Survivor

Survivor

Salt is a survival food, according to emergency preparedness website The Provident Prepper.

As the main source of sodium and chloride ions in the human diet, salt helps maintain nerve and muscle function, regulate body fluids and control blood pressure and volume. It also helps restore electrolytes the body lose through sweating. Electrolytes are minerals that help balance the amount of water in the body.

When a Taiwanese mountaineer and his girlfriend got lost and stranded on a ledge under a waterfall for 47 days in the Himalayan foothills in Nepal in 2017, snow, water and salt helped them survive after consuming their backpack food while waiting for rescue.

Liang Sheng-yueh, then 21, was eventually rescued and survived, but his girlfriend, Liu Chen-chun, 19, died of starvation three days before they were found. A doctor who treated Liang at a hospital in Kathmandu said he "likely survived because he was able to get both salt and water in his body," ABC News reported.

Early this month, Brazilian gardener Nelson Nedy, 51, was on a rock watching the view in Grumari beach when waves knocked him off into the water and current swept him three kilometers away to an uninhabited island.

A makeshift tent for sheltering local fishermen became his temporary refuge in Palmas Island off Rio de Janeiro. Two bottles of water in the tent, two lemons he found on the ground and charcoal that he ate eventually ran out after a few days but no rescuers arrived.
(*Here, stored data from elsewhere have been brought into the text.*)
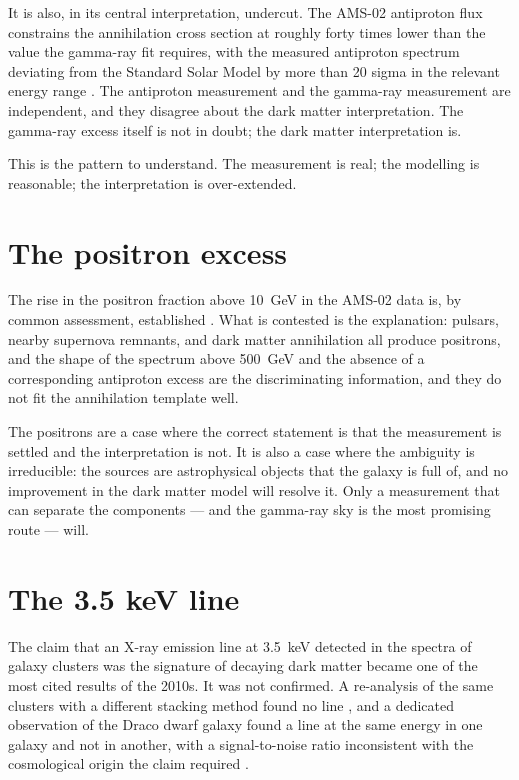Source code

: It is also, in its central interpretation, undercut. The AMS-02 antiproton
flux constrains the annihilation cross section at roughly forty times lower
than the value the gamma-ray fit requires, with the measured antiproton
spectrum deviating from the Standard Solar Model by more than 20 sigma in
the relevant energy range . The antiproton
measurement and the gamma-ray measurement are independent, and they disagree
about the dark matter interpretation. The gamma-ray excess itself is not in
doubt; the dark matter interpretation is.

This is the pattern to understand. The measurement is real; the modelling is
reasonable; the interpretation is over-extended.

\section{The positron excess}The rise in the positron fraction above 10~GeV in the
AMS-02 data is, by common assessment, established . What
is contested is the explanation: pulsars, nearby supernova remnants, and
dark matter annihilation all produce positrons, and the shape of the spectrum
above 500~GeV and the absence of a corresponding antiproton excess are the
discriminating information, and they do not fit the annihilation template
well.

The positrons are a case where the correct statement is that the measurement
is settled and the interpretation is not. It is also a case where the
ambiguity is irreducible: the sources are astrophysical objects that the
galaxy is full of, and no improvement in the dark matter model will resolve
it. Only a measurement that can separate the components --- and the
gamma-ray sky is the most promising route --- will.

\section{The 3.5 keV line}The claim that an X-ray emission line at 3.5~keV
detected in the spectra of galaxy clusters was the signature of decaying
dark matter became one of the most cited results of the 2010s. It was not
confirmed. A re-analysis of the same clusters with a different stacking
method found no line , and a dedicated
observation of the Draco dwarf galaxy found a line at the same energy in one
galaxy and not in another, with a signal-to-noise ratio inconsistent with
the cosmological origin the claim required .

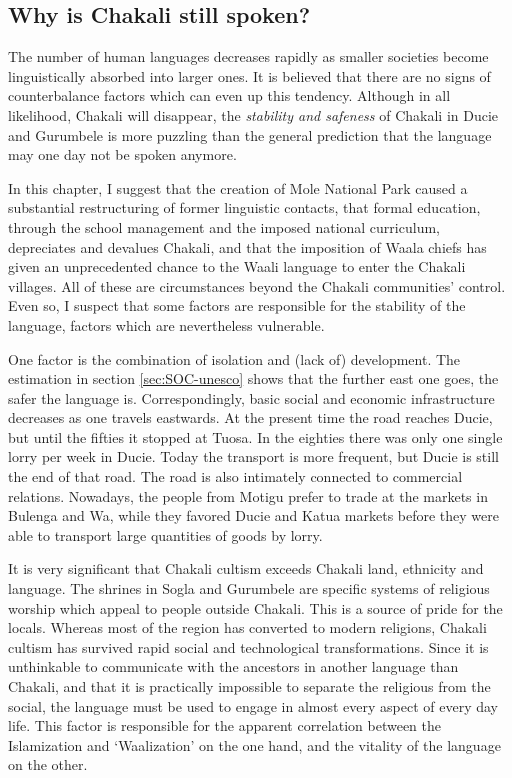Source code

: \subsection{Why is Chakali still spoken?}
\label{sec:SOC-why-cli-still}

The number of  human languages  decreases rapidly as smaller societies become
linguistically absorbed into larger ones. It is believed that  there are no
signs of counterbalance factors which can even up this tendency. Although  in
all likelihood, Chakali will disappear,  the  {\it stability and safeness} of
Chakali in Ducie and Gurumbele is more puzzling than the general prediction that
the  language may one day not be spoken anymore.

In this chapter, I suggest that the creation of Mole National Park caused a
substantial restructuring of former linguistic contacts, that formal education,
through the school management and the imposed national curriculum, depreciates
and devalues Chakali, and that the imposition of Waala chiefs has given an 
unprecedented chance to the Waali language to enter the Chakali
villages. All of these are circumstances  beyond the Chakali communities'
control. Even so, I 
suspect that some factors are responsible for the stability of the language,
factors which are nevertheless vulnerable. 

One factor is the combination of isolation and (lack of) development. The  
estimation in section \ref{sec:SOC-unesco} shows  that the further
east one goes, the safer the language is.  Correspondingly, basic social and
economic infrastructure decreases  as one travels  eastwards. At the
present time the  road reaches Ducie, but until the fifties it stopped at
Tuosa. In the eighties there was only one single lorry per
week in
Ducie. Today the transport is more frequent, but Ducie is still the 
end of that road. The
road is also intimately connected to commercial relations.  Nowadays, the people
from Motigu prefer to trade at the markets in Bulenga and Wa, while they
 favored Ducie and Katua markets before they were able to transport large
quantities
of goods by lorry.

It is very significant that Chakali cultism
exceeds Chakali land, ethnicity
and language. The shrines in Sogla and Gurumbele are specific systems of
religious worship which appeal to people outside Chakali. This is a source of
pride for the locals. Whereas most of  the region has converted to
modern
religions, Chakali cultism has survived rapid social  and technological
transformations. Since it is unthinkable to communicate with the ancestors in
another language than Chakali, and that it is practically impossible to separate
the religious from the social, the language must be used to engage in almost
every aspect of every day life. This factor is responsible for the apparent
correlation between the Islamization and `Waalization' on the one
hand, and the
vitality of the language on the other.  

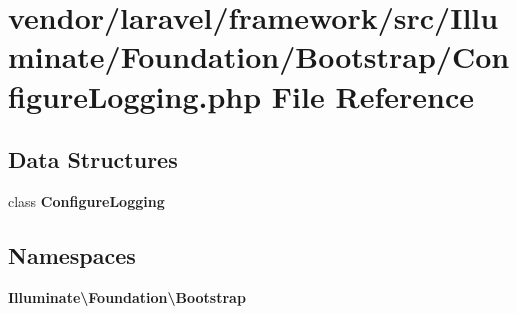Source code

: \section{vendor/laravel/framework/src/\+Illuminate/\+Foundation/\+Bootstrap/\+Configure\+Logging.php File Reference}
\label{_configure_logging_8php}
\subsection*{Data Structures}
\begin{DoxyCompactItemize}
\item 
class {\bf Configure\+Logging}
\end{DoxyCompactItemize}
\subsection*{Namespaces}
\begin{DoxyCompactItemize}
\item 
 {\bf Illuminate\textbackslash{}\+Foundation\textbackslash{}\+Bootstrap}
\end{DoxyCompactItemize}
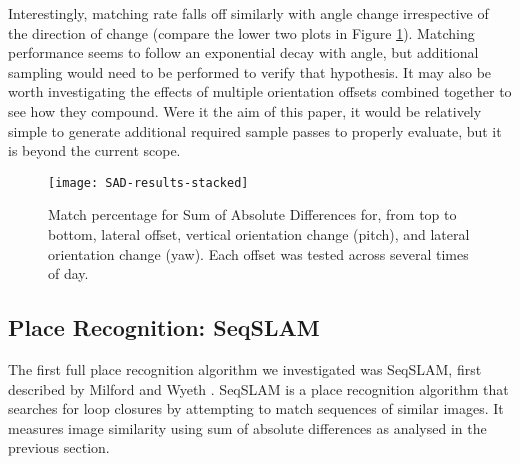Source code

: \documentclass[letterpaper, 10 pt, conference]{ieeeconf}  %
\begin{document}
Interestingly, matching rate falls off similarly with angle change irrespective of the direction of change (compare the lower two plots in Figure \ref{fig:sad-results-stacked}). Matching performance seems to follow an exponential decay with angle, but additional sampling would need to be performed to verify that hypothesis. It may also be worth investigating the effects of multiple orientation offsets combined together to see how they compound. Were it the aim of this paper, it would be relatively simple to generate additional required sample passes to properly evaluate, but it is beyond the current scope.

\begin{figure}[h]
    \texttt{[image: SAD-results-stacked]}
    \caption{Match percentage for Sum of Absolute Differences for, from top to bottom, lateral offset, vertical orientation change (pitch), and lateral orientation change (yaw). Each offset was tested across several times of day.}
    \label{fig:sad-results-stacked}
\end{figure}




\subsection{Place Recognition: SeqSLAM}

The first full place recognition algorithm we investigated was SeqSLAM, first described by Milford and Wyeth \cite{Milford2012}. SeqSLAM is a place recognition algorithm that searches for loop closures by attempting to match sequences of similar images. It measures image similarity using sum of absolute differences as analysed in the previous section.
\end{document}
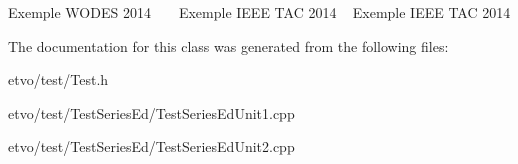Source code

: Exemple W\+O\+D\+ES 2014 ~\newline
~\newline
 Exemple I\+E\+EE T\+AC 2014 ~\newline
 Exemple I\+E\+EE T\+AC 2014 

The documentation for this class was generated from the following files\+:\begin{DoxyCompactItemize}
\item 
etvo/test/Test.\+h\item 
etvo/test/\+Test\+Series\+Ed/Test\+Series\+Ed\+Unit1.\+cpp\item 
etvo/test/\+Test\+Series\+Ed/Test\+Series\+Ed\+Unit2.\+cpp\end{DoxyCompactItemize}

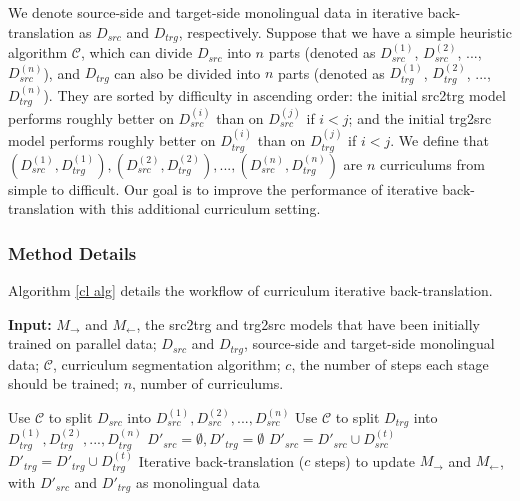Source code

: \documentclass[letterpaper]{article} %
\begin{document}
We denote source-side and target-side monolingual data in iterative back-translation as $D_{src}$ and $D_{trg}$, respectively.
Suppose that we have a simple heuristic algorithm $\mathcal{C}$, which can divide $D_{src}$ into $n$ parts (denoted as $D_{src}^{(1)}$, $D_{src}^{(2)}$, ..., $D_{src}^{(n)}$), and $D_{trg}$ can also be divided into $n$ parts (denoted as $D_{trg}^{(1)}$, $D_{trg}^{(2)}$, ..., $D_{trg}^{(n)}$).
They are sorted by difficulty in ascending order:
the initial src2trg model performs roughly better on $D_{src}^{(i)}$ than on $D_{src}^{(j)}$ if $i<j$;
and the initial trg2src model performs roughly better on $D_{trg}^{(i)}$ than on $D_{trg}^{(j)}$ if $i<j$.
We define that $(D_{src}^{(1)}, D_{trg}^{(1)}), (D_{src}^{(2)}, D_{trg}^{(2)}), ..., (D_{src}^{(n)}, D_{trg}^{(n)})$ are $n$ curriculums from simple to difficult.
Our goal is to improve the performance of iterative back-translation with this additional curriculum setting.

\subsubsection{Method Details}

Algorithm \ref{cl alg} details the workflow of curriculum iterative back-translation.

\begin{algorithm}[!h]
\small
	\caption{Curriculum Iterative Back-Translation}
	\label{cl alg}
	\textbf{Input:} $M_{\rightarrow}$ and $M_{\leftarrow}$, the src2trg and trg2src models that have been initially trained on parallel data; $D_{src}$ and $D_{trg}$, source-side and target-side monolingual data; $\mathcal{C}$, curriculum segmentation algorithm; $c$, the number of steps each stage should be trained; $n$, number of curriculums.
	\begin{algorithmic}[1]
		\State Use $\mathcal{C}$ to split $D_{src}$ into $D^{(1)}_{src}, D^{(2)}_{src}, ..., D^{(n)}_{src}$
		\State Use $\mathcal{C}$ to split $D_{trg}$ into $D^{(1)}_{trg}, D^{(2)}_{trg}, ..., D^{(n)}_{trg}$
		\State $D'_{src}=\emptyset, D'_{trg}=\emptyset$
		 
		\State $D'_{src} = D'_{src} \cup D^{(t)}_{src}$
		\State $D'_{trg} = D'_{trg} \cup D^{(t)}_{trg}$
		\State Iterative back-translation ($c$ steps) to update $M_{\rightarrow}$ and $M_{\leftarrow}$, with $D'_{src}$ and $D'_{trg}$ as monolingual data
		\EndFor
	\end{algorithmic}
\end{algorithm}
\end{document}
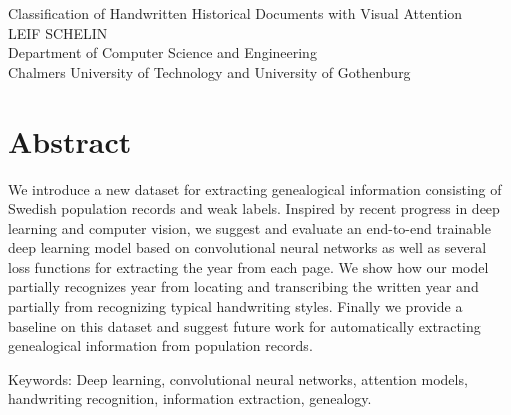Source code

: Classification of Handwritten Historical Documents with Visual Attention \\
LEIF SCHELIN\\
Department of Computer Science and Engineering\\
Chalmers University of Technology and University of Gothenburg\setlength{\parskip}{0.5cm}

\thispagestyle{plain}			%
\section*{Abstract}

We introduce a new dataset for extracting genealogical information consisting of Swedish population records and weak labels.
Inspired by recent progress in deep learning and computer vision, we suggest and evaluate an end-to-end trainable deep learning model based on convolutional neural networks as well as several loss functions for extracting the year from each page.
We show how our model partially recognizes year from locating and transcribing the written year and partially from recognizing typical handwriting styles.
Finally we provide a baseline on this dataset and suggest future work for automatically extracting genealogical information from population records.

\vfill
Keywords: Deep learning, convolutional neural networks, attention models, handwriting recognition, information extraction, genealogy.

\newpage				%
\thispagestyle{empty}
\mbox{}

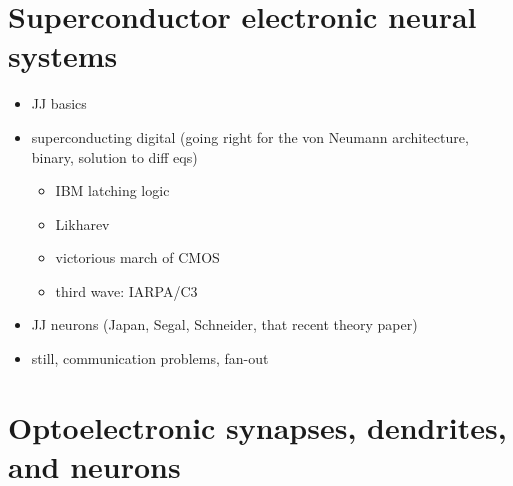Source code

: \documentclass[twocolumn]{article}
\begin{document}
\section{\label{sec:superconductors}Superconductor electronic neural systems}

\begin{itemize}
\item JJ basics
\item superconducting digital (going right for the von Neumann architecture, binary, solution to diff eqs)
\begin{itemize}
\item IBM latching logic
\item Likharev
\item victorious march of CMOS
\item third wave: IARPA/C3
\end{itemize}
\item JJ neurons (Japan, Segal, Schneider, that recent theory paper)
\item still, communication problems, fan-out
\end{itemize}

\section{\label{sec:optoelectronicNeurons}Optoelectronic synapses, dendrites, and neurons}
\end{document}
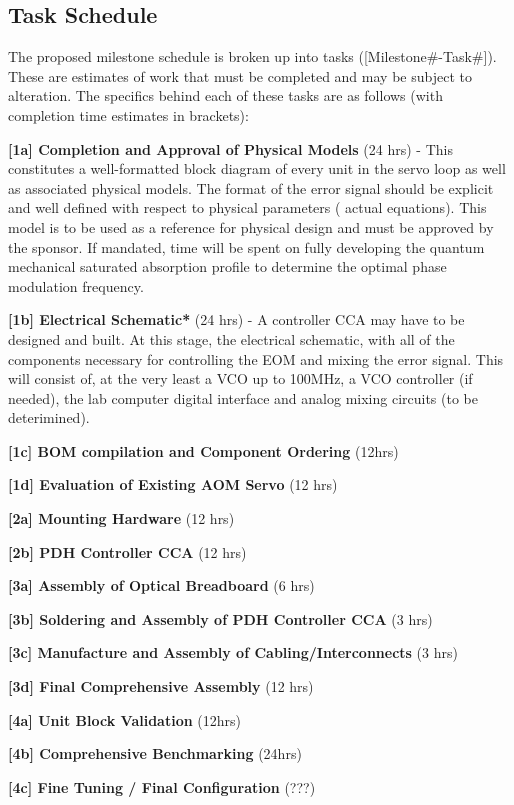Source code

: \subsection{Task Schedule}  %

The proposed milestone schedule is broken up into tasks ([Milestone\#-Task\#]).
These are estimates of work that must be completed and may be subject to
alteration. The specifics behind each of these tasks are as follows (with
completion time estimates in brackets):

\begin{packed_itemize}
  \item{\textbf{[1a] Completion and Approval of Physical Models} (24 hrs)}
  - This constitutes a well-formatted block diagram of every unit in the servo
  loop as well as associated physical models. The format of the error signal
  should be explicit and well defined with respect to physical parameters (
  actual equations). This model is to be used as a reference for physical
  design and must be approved by the sponsor. If mandated, time will be spent on
  fully developing the quantum mechanical saturated absorption profile to
  determine the optimal phase modulation frequency.
  \item{\textbf{[1b] Electrical Schematic*} (24 hrs)}
  - A controller CCA may have to be designed and built. At this stage,
  the electrical schematic, with all of the components necessary for controlling
  the EOM and mixing the error signal. This will consist of, at the very least
  a VCO up to 100MHz, a VCO controller (if needed), the lab computer digital
  interface and analog mixing circuits (to be deterimined).
  \item{\textbf{[1c] BOM compilation and Component Ordering} (12hrs)}
  \item{\textbf{[1d] Evaluation of Existing AOM Servo} (12 hrs)}
  \item{\textbf{[2a] Mounting Hardware}} (12 hrs)
  \item{\textbf{[2b] PDH Controller CCA} (12 hrs)}
  \item{\textbf{[3a] Assembly of Optical Breadboard} (6 hrs)}
  \item{\textbf{[3b] Soldering and Assembly of PDH Controller CCA} (3 hrs)}
  \item{\textbf{[3c] Manufacture and Assembly of Cabling/Interconnects} (3 hrs)}
  \item{\textbf{[3d] Final Comprehensive Assembly} (12 hrs)}
  \item{\textbf{[4a] Unit Block Validation} (12hrs)}
  \item{\textbf{[4b] Comprehensive Benchmarking} (24hrs)}
  \item{\textbf{[4c] Fine Tuning / Final Configuration} (???)}
\end{packed_itemize}

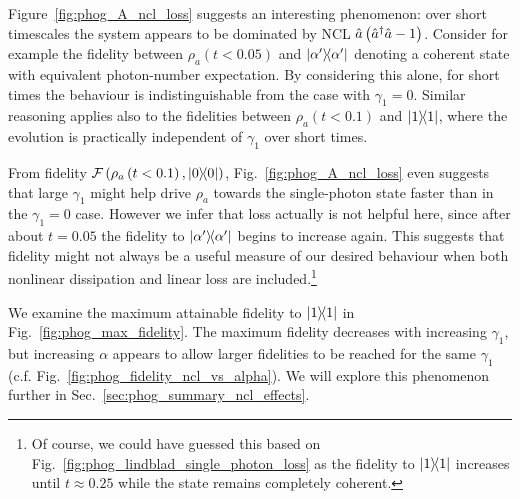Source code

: Figure~\ref{fig:phog_A_ncl_loss} suggests an interesting phenomenon: over short timescales the system appears to be dominated by NCL $\hat{a}\left(\hat{a}^\dagger \hat{a} - 1\right)$. Consider for example the fidelity between $\rho_a\left(t < 0.05\right)$ and $\dyad{\alpha^\prime}$ denoting a coherent state with equivalent photon-number expectation. By considering this alone, for short times the behaviour is indistinguishable from the case with $\gamma_1 = 0$. Similar reasoning applies also to the fidelities between $\rho_a\left(t < 0.1\right)$ and $\dyad{1}$, where the evolution is practically independent of $\gamma_1$ over short times.

From fidelity $\mathcal{F}\left( \rho_a\left(t<0.1\right), \dyad{0}\right)$, Fig.~\ref{fig:phog_A_ncl_loss} even suggests that large $\gamma_1$ might help drive $\rho_a$ towards the single-photon state faster than in the $\gamma_1 = 0$ case. However we infer that loss actually is not helpful here, since after about $t=0.05$ the fidelity to $\dyad{\alpha^\prime}$ begins to increase again. This suggests that fidelity might not always be a useful measure of our desired behaviour when both nonlinear dissipation and linear loss are included.\footnote{Of course, we could have guessed this based on Fig.~\ref{fig:phog_lindblad_single_photon_loss} as the fidelity to $\dyad{1}$ increases until $t\approx 0.25$ while the state remains completely coherent.}

We examine the maximum attainable fidelity to $\dyad{1}$ in Fig.~\ref{fig:phog_max_fidelity}. The maximum fidelity decreases with increasing $\gamma_1$, but increasing $\alpha$ appears to allow larger fidelities to be reached for the same $\gamma_1$ (c.f. Fig.~\ref{fig:phog_fidelity_ncl_vs_alpha}). We will explore this phenomenon further in Sec.~\ref{sec:phog_summary_ncl_effects}.



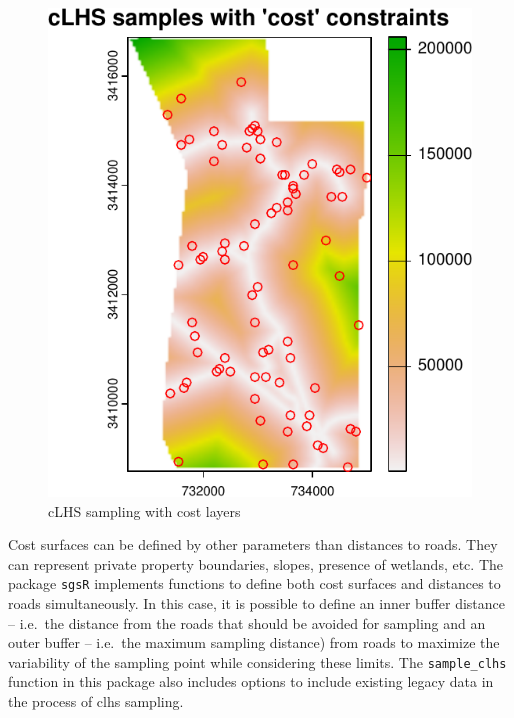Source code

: \documentclass[
  10pt,
  b5paper,
  oneside]{book}
\begin{document}
\begin{figure}
\centering
\includegraphics{Technical-Manual-Soil-Sampling-Design_files/figure-latex/fig-22-1.pdf}
\caption{\label{fig:fig-22}cLHS sampling with cost layers}
\end{figure}

Cost surfaces can be defined by other parameters than distances to roads. They can represent private property boundaries, slopes, presence of wetlands, etc. The package \texttt{\textquotesingle{}sgsR\textquotesingle{}} implements functions to define both cost surfaces and distances to roads simultaneously. In this case, it is possible to define an inner buffer distance -- i.e.~the distance from the roads that should be avoided for sampling and an outer buffer -- i.e.~the maximum sampling distance) from roads to maximize the variability of the sampling point while considering these limits. The \texttt{\textquotesingle{}sample\_clhs\textquotesingle{}} function in this package also includes options to include existing legacy data in the process of clhs sampling.
\end{document}
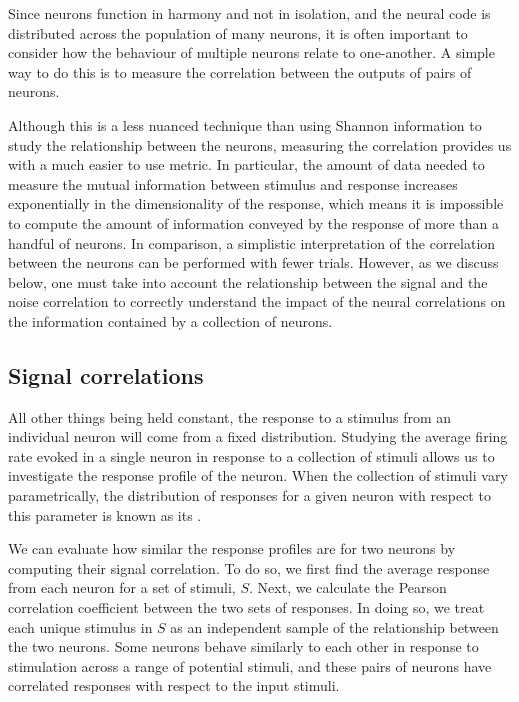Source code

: Since neurons function in harmony and not in isolation, and the neural code is distributed across the population of many neurons, it is often important to consider how the behaviour of multiple neurons relate to one-another.
A simple way to do this is to measure the correlation between the outputs of pairs of neurons.

Although this is a less nuanced technique than using Shannon information to study the relationship between the neurons, measuring the correlation provides us with a much easier to use metric.
In particular, the amount of data needed to measure the mutual information between stimulus and response increases exponentially in the dimensionality of the response, which means it is impossible to compute the amount of information conveyed by the response of more than a handful of neurons.
In comparison, a simplistic interpretation of the correlation between the neurons can be performed with fewer trials.
However, as we discuss below, one must take into account the relationship between the signal and the noise correlation to correctly understand the impact of the neural correlations on the information contained by a collection of neurons.


\subsection{Signal correlations}
\label{sec:bg-sigcorr}

All other things being held constant, the response to a stimulus from an individual neuron will come from a fixed distribution.
Studying the average firing rate evoked in a single neuron in response to a collection of stimuli allows us to investigate the response profile of the neuron.
When the collection of stimuli vary parametrically, the distribution of responses for a given neuron with respect to this parameter is known as its .

We can evaluate how similar the response profiles are for two neurons by computing their signal correlation.
To do so, we first find the average response from each neuron for a set of stimuli, $S$.
Next, we calculate the Pearson correlation coefficient between the two sets of responses.
In doing so, we treat each unique stimulus in $S$ as an independent sample of the relationship between the two neurons.
Some neurons behave similarly to each other in response to stimulation across a range of potential stimuli, and these pairs of neurons have correlated responses with respect to the input stimuli.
Nedy tried to swim away from the island back to Grumari beach on a makeshift board made out of styrofoam and a plywood door, but waves slammed him against a rock, the Daily Mail reported. Injury forced him to turn back.

On the fifth day, jet skiiers spotted him as he waved his shirt and rescue finally came. He was airlifted to a hospital and discharged on the same day on 10 August.

Aside from eating lemons and charcoal, Nedy said drinking pure salt water kept him alive in the island until rescuers arrived, according to the Daily Mail.